Brief: Provide a verbatim copy of the data below.

Data provided:
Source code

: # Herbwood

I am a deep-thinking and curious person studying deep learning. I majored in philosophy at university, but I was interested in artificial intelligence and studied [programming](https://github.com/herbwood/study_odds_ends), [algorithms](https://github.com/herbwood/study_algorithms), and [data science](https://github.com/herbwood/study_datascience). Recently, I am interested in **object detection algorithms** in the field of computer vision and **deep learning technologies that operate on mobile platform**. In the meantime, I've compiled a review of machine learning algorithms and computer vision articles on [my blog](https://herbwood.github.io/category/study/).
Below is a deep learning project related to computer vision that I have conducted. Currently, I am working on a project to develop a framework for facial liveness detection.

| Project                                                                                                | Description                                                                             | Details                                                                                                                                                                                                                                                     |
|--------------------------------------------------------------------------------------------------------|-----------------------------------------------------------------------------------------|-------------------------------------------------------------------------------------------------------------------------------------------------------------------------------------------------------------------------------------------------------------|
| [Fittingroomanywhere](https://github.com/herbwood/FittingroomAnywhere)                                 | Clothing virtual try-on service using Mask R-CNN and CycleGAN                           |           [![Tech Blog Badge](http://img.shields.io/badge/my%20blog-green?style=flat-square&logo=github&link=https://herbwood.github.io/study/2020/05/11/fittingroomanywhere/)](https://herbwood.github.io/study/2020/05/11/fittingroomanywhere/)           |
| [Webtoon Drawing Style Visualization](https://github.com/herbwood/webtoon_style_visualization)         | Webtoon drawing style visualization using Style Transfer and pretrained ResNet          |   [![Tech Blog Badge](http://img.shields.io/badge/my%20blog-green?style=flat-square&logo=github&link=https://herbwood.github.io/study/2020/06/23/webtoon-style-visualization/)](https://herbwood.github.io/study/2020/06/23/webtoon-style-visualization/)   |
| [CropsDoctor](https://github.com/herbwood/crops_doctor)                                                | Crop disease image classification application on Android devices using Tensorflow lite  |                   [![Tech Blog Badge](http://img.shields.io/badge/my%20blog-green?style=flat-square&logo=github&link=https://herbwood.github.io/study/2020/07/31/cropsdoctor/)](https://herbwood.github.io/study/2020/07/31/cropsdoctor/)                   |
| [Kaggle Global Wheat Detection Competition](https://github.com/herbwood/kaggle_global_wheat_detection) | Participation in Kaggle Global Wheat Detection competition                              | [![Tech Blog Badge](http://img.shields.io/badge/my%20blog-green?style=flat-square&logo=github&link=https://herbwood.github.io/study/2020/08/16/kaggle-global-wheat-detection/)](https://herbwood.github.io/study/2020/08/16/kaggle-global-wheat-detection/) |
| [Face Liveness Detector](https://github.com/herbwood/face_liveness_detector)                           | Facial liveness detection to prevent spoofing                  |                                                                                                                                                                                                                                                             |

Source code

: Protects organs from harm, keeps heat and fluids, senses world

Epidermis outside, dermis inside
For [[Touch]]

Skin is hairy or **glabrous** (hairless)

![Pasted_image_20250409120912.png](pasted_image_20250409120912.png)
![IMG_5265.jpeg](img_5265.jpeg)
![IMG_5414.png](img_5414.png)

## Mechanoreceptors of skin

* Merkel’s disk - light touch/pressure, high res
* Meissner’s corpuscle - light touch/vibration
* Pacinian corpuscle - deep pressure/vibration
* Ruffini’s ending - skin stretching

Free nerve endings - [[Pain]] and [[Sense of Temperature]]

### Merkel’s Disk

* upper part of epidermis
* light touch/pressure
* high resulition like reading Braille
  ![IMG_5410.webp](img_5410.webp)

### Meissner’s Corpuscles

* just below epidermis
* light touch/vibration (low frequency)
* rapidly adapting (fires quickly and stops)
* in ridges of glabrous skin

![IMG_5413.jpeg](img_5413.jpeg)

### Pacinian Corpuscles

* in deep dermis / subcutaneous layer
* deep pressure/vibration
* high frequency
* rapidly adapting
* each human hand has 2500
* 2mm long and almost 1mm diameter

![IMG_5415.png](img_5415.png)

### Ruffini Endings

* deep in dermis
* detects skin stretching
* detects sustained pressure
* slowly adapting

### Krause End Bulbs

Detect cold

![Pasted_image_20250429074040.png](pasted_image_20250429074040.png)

Reply to the exercise:
Source code

: # Herbwood

I am a deep-thinking and curious person studying deep learning. I majored in philosophy at university, but I was interested in artificial intelligence and studied [programming](https://github.com/herbwood/study_odds_ends), [algorithms](https://github.com/herbwood/study_algorithms), and [data science](https://github.com/herbwood/study_datascience). Recently, I am interested in **object detection algorithms** in the field of computer vision and **deep learning technologies that operate on mobile platform**. In the meantime, I've compiled a review of machine learning algorithms and computer vision articles on [my blog](https://herbwood.github.io/category/study/).
Below is a deep learning project related to computer vision that I have conducted. Currently, I am working on a project to develop a framework for facial liveness detection.

| Project                                                                                                | Description                                                                             | Details                                                                                                                                                                                                                                                     |
|--------------------------------------------------------------------------------------------------------|-----------------------------------------------------------------------------------------|-------------------------------------------------------------------------------------------------------------------------------------------------------------------------------------------------------------------------------------------------------------|
| [Fittingroomanywhere](https://github.com/herbwood/FittingroomAnywhere)                                 | Clothing virtual try-on service using Mask R-CNN and CycleGAN                           |           [![Tech Blog Badge](http://img.shields.io/badge/my%20blog-green?style=flat-square&logo=github&link=https://herbwood.github.io/study/2020/05/11/fittingroomanywhere/)](https://herbwood.github.io/study/2020/05/11/fittingroomanywhere/)           |
| [Webtoon Drawing Style Visualization](https://github.com/herbwood/webtoon_style_visualization)         | Webtoon drawing style visualization using Style Transfer and pretrained ResNet          |   [![Tech Blog Badge](http://img.shields.io/badge/my%20blog-green?style=flat-square&logo=github&link=https://herbwood.github.io/study/2020/06/23/webtoon-style-visualization/)](https://herbwood.github.io/study/2020/06/23/webtoon-style-visualization/)   |
| [CropsDoctor](https://github.com/herbwood/crops_doctor)                                                | Crop disease image classification application on Android devices using Tensorflow lite  |                   [![Tech Blog Badge](http://img.shields.io/badge/my%20blog-green?style=flat-square&logo=github&link=https://herbwood.github.io/study/2020/07/31/cropsdoctor/)](https://herbwood.github.io/study/2020/07/31/cropsdoctor/)                   |
| [Kaggle Global Wheat Detection Competition](https://github.com/herbwood/kaggle_global_wheat_detection) | Participation in Kaggle Global Wheat Detection competition                              | [![Tech Blog Badge](http://img.shields.io/badge/my%20blog-green?style=flat-square&logo=github&link=https://herbwood.github.io/study/2020/08/16/kaggle-global-wheat-detection/)](https://herbwood.github.io/study/2020/08/16/kaggle-global-wheat-detection/) |
| [Face Liveness Detector](https://github.com/herbwood/face_liveness_detector)                           | Facial liveness detection to prevent spoofing                  |                                                                                                                                                                                                                                                             |

Source code

: Protects organs from harm, keeps heat and fluids, senses world

Epidermis outside, dermis inside
For [[Touch]]

Skin is hairy or **glabrous** (hairless)

![Pasted_image_20250409120912.png](pasted_image_20250409120912.png)
![IMG_5265.jpeg](img_5265.jpeg)
![IMG_5414.png](img_5414.png)

## Mechanoreceptors of skin

* Merkel’s disk - light touch/pressure, high res
* Meissner’s corpuscle - light touch/vibration
* Pacinian corpuscle - deep pressure/vibration
* Ruffini’s ending - skin stretching

Free nerve endings - [[Pain]] and [[Sense of Temperature]]

### Merkel’s Disk

* upper part of epidermis
* light touch/pressure
* high resulition like reading Braille
  ![IMG_5410.webp](img_5410.webp)

### Meissner’s Corpuscles

* just below epidermis
* light touch/vibration (low frequency)
* rapidly adapting (fires quickly and stops)
* in ridges of glabrous skin

![IMG_5413.jpeg](img_5413.jpeg)

### Pacinian Corpuscles

* in deep dermis / subcutaneous layer
* deep pressure/vibration
* high frequency
* rapidly adapting
* each human hand has 2500
* 2mm long and almost 1mm diameter

![IMG_5415.png](img_5415.png)

### Ruffini Endings

* deep in dermis
* detects skin stretching
* detects sustained pressure
* slowly adapting

### Krause End Bulbs

Detect cold

![Pasted_image_20250429074040.png](pasted_image_20250429074040.png)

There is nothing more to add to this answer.